YOUR ASSIGNMENT: The whole listing needs to be written out exactly, except for any images.

DATA FOR THIS EXERCISE:
________________________________________

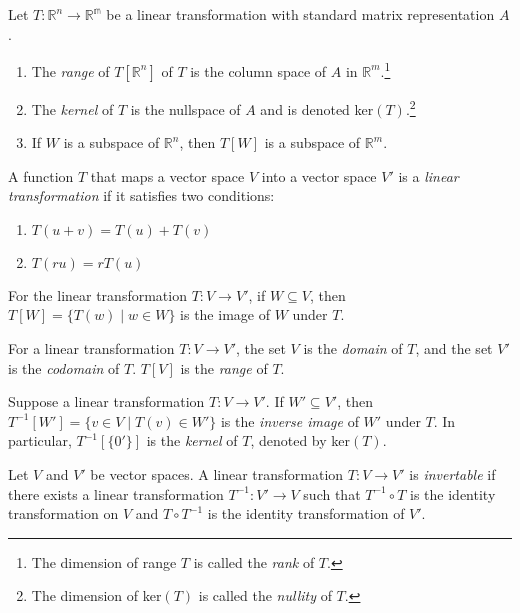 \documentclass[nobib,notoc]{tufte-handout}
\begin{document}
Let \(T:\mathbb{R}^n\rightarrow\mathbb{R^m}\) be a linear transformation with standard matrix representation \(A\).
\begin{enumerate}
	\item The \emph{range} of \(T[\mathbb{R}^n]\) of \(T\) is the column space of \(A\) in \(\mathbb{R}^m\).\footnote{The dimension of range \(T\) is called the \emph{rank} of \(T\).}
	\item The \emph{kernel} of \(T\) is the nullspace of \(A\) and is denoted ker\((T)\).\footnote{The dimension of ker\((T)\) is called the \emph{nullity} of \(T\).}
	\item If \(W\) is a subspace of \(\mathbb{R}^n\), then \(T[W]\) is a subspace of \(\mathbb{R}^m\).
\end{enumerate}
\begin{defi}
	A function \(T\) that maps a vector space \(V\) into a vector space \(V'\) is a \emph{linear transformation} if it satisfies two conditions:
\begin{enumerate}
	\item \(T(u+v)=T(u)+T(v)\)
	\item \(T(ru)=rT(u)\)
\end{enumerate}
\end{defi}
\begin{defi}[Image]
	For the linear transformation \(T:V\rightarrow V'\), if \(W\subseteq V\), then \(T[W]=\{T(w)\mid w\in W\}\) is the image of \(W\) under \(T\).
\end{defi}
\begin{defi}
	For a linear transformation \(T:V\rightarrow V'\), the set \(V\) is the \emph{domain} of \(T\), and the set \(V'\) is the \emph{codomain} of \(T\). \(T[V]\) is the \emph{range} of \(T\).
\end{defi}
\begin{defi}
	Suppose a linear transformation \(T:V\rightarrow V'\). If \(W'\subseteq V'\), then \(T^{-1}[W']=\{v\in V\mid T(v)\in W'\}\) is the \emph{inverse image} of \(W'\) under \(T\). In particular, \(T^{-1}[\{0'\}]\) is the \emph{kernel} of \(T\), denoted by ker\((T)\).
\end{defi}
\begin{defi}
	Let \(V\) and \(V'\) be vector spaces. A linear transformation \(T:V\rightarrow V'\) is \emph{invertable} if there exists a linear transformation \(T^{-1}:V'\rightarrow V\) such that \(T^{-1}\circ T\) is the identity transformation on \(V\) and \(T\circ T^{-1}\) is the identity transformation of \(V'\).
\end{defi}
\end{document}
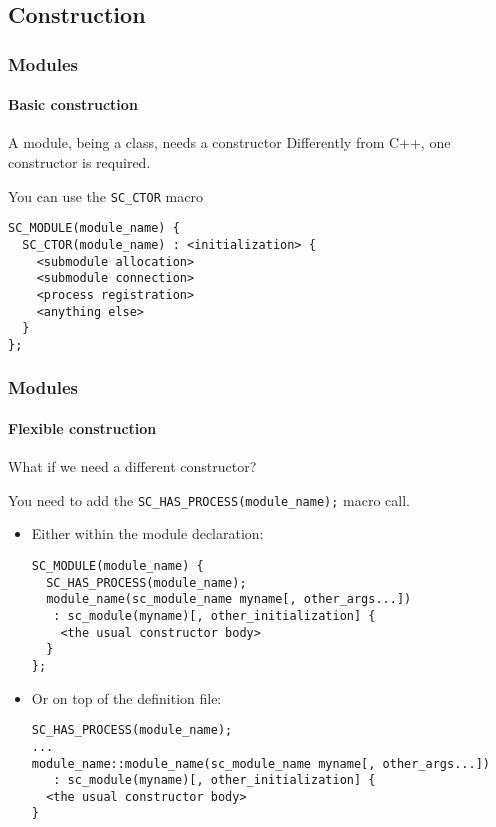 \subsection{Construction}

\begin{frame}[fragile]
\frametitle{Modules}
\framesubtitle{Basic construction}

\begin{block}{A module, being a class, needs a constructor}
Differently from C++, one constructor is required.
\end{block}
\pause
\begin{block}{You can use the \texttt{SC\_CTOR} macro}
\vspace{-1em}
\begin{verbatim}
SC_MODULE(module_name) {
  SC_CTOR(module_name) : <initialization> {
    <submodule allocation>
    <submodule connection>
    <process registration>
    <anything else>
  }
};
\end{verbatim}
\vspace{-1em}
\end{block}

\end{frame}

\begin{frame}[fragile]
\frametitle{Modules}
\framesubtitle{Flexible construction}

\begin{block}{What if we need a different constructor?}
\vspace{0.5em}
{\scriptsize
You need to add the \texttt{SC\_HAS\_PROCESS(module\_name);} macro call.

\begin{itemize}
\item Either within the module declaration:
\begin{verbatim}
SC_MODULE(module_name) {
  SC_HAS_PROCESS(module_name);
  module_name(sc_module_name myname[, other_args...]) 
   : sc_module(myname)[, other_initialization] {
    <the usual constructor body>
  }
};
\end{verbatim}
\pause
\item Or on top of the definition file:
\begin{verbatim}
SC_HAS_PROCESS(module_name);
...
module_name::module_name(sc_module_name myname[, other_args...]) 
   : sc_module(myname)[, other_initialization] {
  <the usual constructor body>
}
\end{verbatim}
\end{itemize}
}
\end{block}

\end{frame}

________________________________________

THE ANSWER:
 \documentclass[nobib,notoc]{tufte-handout}
\begin{document}
Let \(T:\mathbb{R}^n\rightarrow\mathbb{R^m}\) be a linear transformation with standard matrix representation \(A\).
\begin{enumerate}
	\item The \emph{range} of \(T[\mathbb{R}^n]\) of \(T\) is the column space of \(A\) in \(\mathbb{R}^m\).\footnote{The dimension of range \(T\) is called the \emph{rank} of \(T\).}
	\item The \emph{kernel} of \(T\) is the nullspace of \(A\) and is denoted ker\((T)\).\footnote{The dimension of ker\((T)\) is called the \emph{nullity} of \(T\).}
	\item If \(W\) is a subspace of \(\mathbb{R}^n\), then \(T[W]\) is a subspace of \(\mathbb{R}^m\).
\end{enumerate}
\begin{defi}
	A function \(T\) that maps a vector space \(V\) into a vector space \(V'\) is a \emph{linear transformation} if it satisfies two conditions:
\begin{enumerate}
	\item \(T(u+v)=T(u)+T(v)\)
	\item \(T(ru)=rT(u)\)
\end{enumerate}
\end{defi}
\begin{defi}[Image]
	For the linear transformation \(T:V\rightarrow V'\), if \(W\subseteq V\), then \(T[W]=\{T(w)\mid w\in W\}\) is the image of \(W\) under \(T\).
\end{defi}
\begin{defi}
	For a linear transformation \(T:V\rightarrow V'\), the set \(V\) is the \emph{domain} of \(T\), and the set \(V'\) is the \emph{codomain} of \(T\). \(T[V]\) is the \emph{range} of \(T\).
\end{defi}
\begin{defi}
	Suppose a linear transformation \(T:V\rightarrow V'\). If \(W'\subseteq V'\), then \(T^{-1}[W']=\{v\in V\mid T(v)\in W'\}\) is the \emph{inverse image} of \(W'\) under \(T\). In particular, \(T^{-1}[\{0'\}]\) is the \emph{kernel} of \(T\), denoted by ker\((T)\).
\end{defi}
\begin{defi}
	Let \(V\) and \(V'\) be vector spaces. A linear transformation \(T:V\rightarrow V'\) is \emph{invertable} if there exists a linear transformation \(T^{-1}:V'\rightarrow V\) such that \(T^{-1}\circ T\) is the identity transformation on \(V\) and \(T\circ T^{-1}\) is the identity transformation of \(V'\).
\end{defi}
\end{document}
 \subsection{Construction}

\begin{frame}[fragile]
\frametitle{Modules}
\framesubtitle{Basic construction}

\begin{block}{A module, being a class, needs a constructor}
Differently from C++, one constructor is required.
\end{block}
\pause
\begin{block}{You can use the \texttt{SC\_CTOR} macro}
\vspace{-1em}
\begin{verbatim}
SC_MODULE(module_name) {
  SC_CTOR(module_name) : <initialization> {
    <submodule allocation>
    <submodule connection>
    <process registration>
    <anything else>
  }
};
\end{verbatim}
\vspace{-1em}
\end{block}

\end{frame}

\begin{frame}[fragile]
\frametitle{Modules}
\framesubtitle{Flexible construction}

\begin{block}{What if we need a different constructor?}
\vspace{0.5em}
{\scriptsize
You need to add the \texttt{SC\_HAS\_PROCESS(module\_name);} macro call.

\begin{itemize}
\item Either within the module declaration:
\begin{verbatim}
SC_MODULE(module_name) {
  SC_HAS_PROCESS(module_name);
  module_name(sc_module_name myname[, other_args...]) 
   : sc_module(myname)[, other_initialization] {
    <the usual constructor body>
  }
};
\end{verbatim}
\pause
\item Or on top of the definition file:
\begin{verbatim}
SC_HAS_PROCESS(module_name);
...
module_name::module_name(sc_module_name myname[, other_args...]) 
   : sc_module(myname)[, other_initialization] {
  <the usual constructor body>
}
\end{verbatim}
\end{itemize}
}
\end{block}

\end{frame}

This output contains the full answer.